■ **ABOUT THIS TASK**
Starting at the line that holds "3. **Error Display**" and stopping at the line that holds "3. Evaluate the", restate the records below word for word, with both of those lines included.

**** SUPPLIED RECORDS

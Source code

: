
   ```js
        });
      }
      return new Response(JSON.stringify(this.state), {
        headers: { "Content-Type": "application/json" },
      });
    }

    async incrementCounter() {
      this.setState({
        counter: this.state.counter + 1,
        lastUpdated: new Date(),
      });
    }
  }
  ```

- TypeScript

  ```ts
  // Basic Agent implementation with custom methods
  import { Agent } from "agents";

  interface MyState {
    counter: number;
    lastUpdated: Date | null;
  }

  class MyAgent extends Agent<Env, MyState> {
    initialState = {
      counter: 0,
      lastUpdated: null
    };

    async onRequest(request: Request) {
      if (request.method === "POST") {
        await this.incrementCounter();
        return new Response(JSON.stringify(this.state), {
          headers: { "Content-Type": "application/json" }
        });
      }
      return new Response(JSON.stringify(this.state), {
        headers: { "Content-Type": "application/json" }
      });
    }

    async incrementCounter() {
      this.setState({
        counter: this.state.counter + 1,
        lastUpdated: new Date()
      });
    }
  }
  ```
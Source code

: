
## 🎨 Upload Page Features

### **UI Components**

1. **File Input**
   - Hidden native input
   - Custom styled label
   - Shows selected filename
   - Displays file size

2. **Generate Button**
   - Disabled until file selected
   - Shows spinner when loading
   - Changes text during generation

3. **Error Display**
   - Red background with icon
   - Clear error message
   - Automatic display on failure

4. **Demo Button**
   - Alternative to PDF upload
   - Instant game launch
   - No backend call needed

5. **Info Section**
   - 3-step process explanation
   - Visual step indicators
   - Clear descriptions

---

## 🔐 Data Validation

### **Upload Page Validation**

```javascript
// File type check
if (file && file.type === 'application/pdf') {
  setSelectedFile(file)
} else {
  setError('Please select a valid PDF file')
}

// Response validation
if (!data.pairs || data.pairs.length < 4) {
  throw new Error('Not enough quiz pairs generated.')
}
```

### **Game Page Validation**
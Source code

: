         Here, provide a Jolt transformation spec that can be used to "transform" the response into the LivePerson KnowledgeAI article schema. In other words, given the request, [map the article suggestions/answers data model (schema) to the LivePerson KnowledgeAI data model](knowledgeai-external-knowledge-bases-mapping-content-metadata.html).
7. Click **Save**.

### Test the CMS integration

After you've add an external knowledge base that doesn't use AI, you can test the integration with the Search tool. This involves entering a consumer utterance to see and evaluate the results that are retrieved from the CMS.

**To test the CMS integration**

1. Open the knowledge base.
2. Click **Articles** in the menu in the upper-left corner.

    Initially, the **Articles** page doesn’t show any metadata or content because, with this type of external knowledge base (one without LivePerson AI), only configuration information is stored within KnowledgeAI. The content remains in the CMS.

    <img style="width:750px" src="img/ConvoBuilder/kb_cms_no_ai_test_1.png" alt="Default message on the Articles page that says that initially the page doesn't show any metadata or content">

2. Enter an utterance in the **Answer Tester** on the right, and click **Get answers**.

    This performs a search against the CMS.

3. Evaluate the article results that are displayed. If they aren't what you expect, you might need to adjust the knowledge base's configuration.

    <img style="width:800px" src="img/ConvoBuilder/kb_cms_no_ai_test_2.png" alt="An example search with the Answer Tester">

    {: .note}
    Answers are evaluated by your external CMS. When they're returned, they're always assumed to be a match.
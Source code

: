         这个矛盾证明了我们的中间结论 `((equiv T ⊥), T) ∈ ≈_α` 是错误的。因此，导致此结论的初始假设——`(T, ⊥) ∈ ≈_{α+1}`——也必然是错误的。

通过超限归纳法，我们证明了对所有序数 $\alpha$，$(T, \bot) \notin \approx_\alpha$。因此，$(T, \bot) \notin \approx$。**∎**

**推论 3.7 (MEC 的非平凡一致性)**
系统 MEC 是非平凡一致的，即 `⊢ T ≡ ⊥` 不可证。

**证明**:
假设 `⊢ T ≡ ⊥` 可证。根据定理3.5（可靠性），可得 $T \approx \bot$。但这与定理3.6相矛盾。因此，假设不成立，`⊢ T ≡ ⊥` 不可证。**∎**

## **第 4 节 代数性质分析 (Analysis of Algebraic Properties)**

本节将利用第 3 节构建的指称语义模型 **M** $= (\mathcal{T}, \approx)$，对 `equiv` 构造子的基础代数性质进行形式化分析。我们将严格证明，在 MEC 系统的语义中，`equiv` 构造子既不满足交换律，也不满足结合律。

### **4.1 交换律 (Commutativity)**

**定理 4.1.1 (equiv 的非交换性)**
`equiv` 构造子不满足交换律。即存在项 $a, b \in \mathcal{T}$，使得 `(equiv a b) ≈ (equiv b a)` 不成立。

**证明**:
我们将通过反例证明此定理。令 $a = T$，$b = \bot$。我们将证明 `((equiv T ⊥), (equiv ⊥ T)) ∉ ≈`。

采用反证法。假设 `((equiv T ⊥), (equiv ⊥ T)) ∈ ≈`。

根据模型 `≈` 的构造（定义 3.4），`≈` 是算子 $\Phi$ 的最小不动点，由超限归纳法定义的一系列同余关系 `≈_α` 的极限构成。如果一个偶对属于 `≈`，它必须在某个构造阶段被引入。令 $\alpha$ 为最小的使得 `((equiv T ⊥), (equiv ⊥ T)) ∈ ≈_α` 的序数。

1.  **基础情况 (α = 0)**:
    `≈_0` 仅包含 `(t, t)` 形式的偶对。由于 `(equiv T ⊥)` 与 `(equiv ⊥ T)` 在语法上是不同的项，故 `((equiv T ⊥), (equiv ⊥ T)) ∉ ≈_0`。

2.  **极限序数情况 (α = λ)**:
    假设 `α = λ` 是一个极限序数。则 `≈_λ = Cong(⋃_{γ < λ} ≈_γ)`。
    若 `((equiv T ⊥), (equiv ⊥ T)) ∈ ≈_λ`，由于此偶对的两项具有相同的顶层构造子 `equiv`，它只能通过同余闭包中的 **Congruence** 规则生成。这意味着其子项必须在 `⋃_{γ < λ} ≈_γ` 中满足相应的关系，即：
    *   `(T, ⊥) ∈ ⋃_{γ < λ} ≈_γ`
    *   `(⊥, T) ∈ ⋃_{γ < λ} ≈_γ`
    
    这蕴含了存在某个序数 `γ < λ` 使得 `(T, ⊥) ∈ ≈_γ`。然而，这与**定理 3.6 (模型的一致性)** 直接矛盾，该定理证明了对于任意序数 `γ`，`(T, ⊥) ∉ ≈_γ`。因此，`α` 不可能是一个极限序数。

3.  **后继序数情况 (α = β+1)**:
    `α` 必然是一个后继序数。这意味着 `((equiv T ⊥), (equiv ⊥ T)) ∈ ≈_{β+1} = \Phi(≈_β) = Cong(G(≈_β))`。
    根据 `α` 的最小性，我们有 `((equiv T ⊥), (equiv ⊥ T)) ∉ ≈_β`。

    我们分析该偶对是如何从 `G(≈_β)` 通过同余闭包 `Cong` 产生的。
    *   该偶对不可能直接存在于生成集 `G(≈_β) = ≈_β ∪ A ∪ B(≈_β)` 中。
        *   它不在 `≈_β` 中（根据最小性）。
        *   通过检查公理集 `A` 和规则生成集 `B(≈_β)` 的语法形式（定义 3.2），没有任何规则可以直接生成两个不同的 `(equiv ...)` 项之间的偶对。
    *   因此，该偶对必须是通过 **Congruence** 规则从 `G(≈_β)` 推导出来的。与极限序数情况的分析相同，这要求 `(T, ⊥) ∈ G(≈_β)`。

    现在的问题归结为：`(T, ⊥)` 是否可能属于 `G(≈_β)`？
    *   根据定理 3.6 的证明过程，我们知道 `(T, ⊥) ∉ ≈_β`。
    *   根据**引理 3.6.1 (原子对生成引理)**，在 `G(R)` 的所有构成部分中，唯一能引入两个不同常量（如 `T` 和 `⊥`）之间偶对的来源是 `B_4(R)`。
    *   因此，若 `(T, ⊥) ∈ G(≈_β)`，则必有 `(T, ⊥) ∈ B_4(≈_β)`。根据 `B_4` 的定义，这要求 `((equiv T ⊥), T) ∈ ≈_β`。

********

■ **RESULT BELOW**
3. **Error Display**
   - Red background with icon
   - Clear error message
   - Automatic display on failure

4. **Demo Button**
   - Alternative to PDF upload
   - Instant game launch
   - No backend call needed

5. **Info Section**
   - 3-step process explanation
   - Visual step indicators
   - Clear descriptions

---

## 🔐 Data Validation

### **Upload Page Validation**

```javascript
// File type check
if (file && file.type === 'application/pdf') {
  setSelectedFile(file)
} else {
  setError('Please select a valid PDF file')
}

// Response validation
if (!data.pairs || data.pairs.length < 4) {
  throw new Error('Not enough quiz pairs generated.')
}
```

### **Game Page Validation**
Source code

:         Here, provide a Jolt transformation spec that can be used to "transform" the response into the LivePerson KnowledgeAI article schema. In other words, given the request, [map the article suggestions/answers data model (schema) to the LivePerson KnowledgeAI data model](knowledgeai-external-knowledge-bases-mapping-content-metadata.html).
7. Click **Save**.

### Test the CMS integration

After you've add an external knowledge base that doesn't use AI, you can test the integration with the Search tool. This involves entering a consumer utterance to see and evaluate the results that are retrieved from the CMS.

**To test the CMS integration**

1. Open the knowledge base.
2. Click **Articles** in the menu in the upper-left corner.

    Initially, the **Articles** page doesn’t show any metadata or content because, with this type of external knowledge base (one without LivePerson AI), only configuration information is stored within KnowledgeAI. The content remains in the CMS.

    <img style="width:750px" src="img/ConvoBuilder/kb_cms_no_ai_test_1.png" alt="Default message on the Articles page that says that initially the page doesn't show any metadata or content">

2. Enter an utterance in the **Answer Tester** on the right, and click **Get answers**.

    This performs a search against the CMS.

3. Evaluate the article results that are displayed. If they aren't what you expect, you might need to adjust the knowledge base's configuration.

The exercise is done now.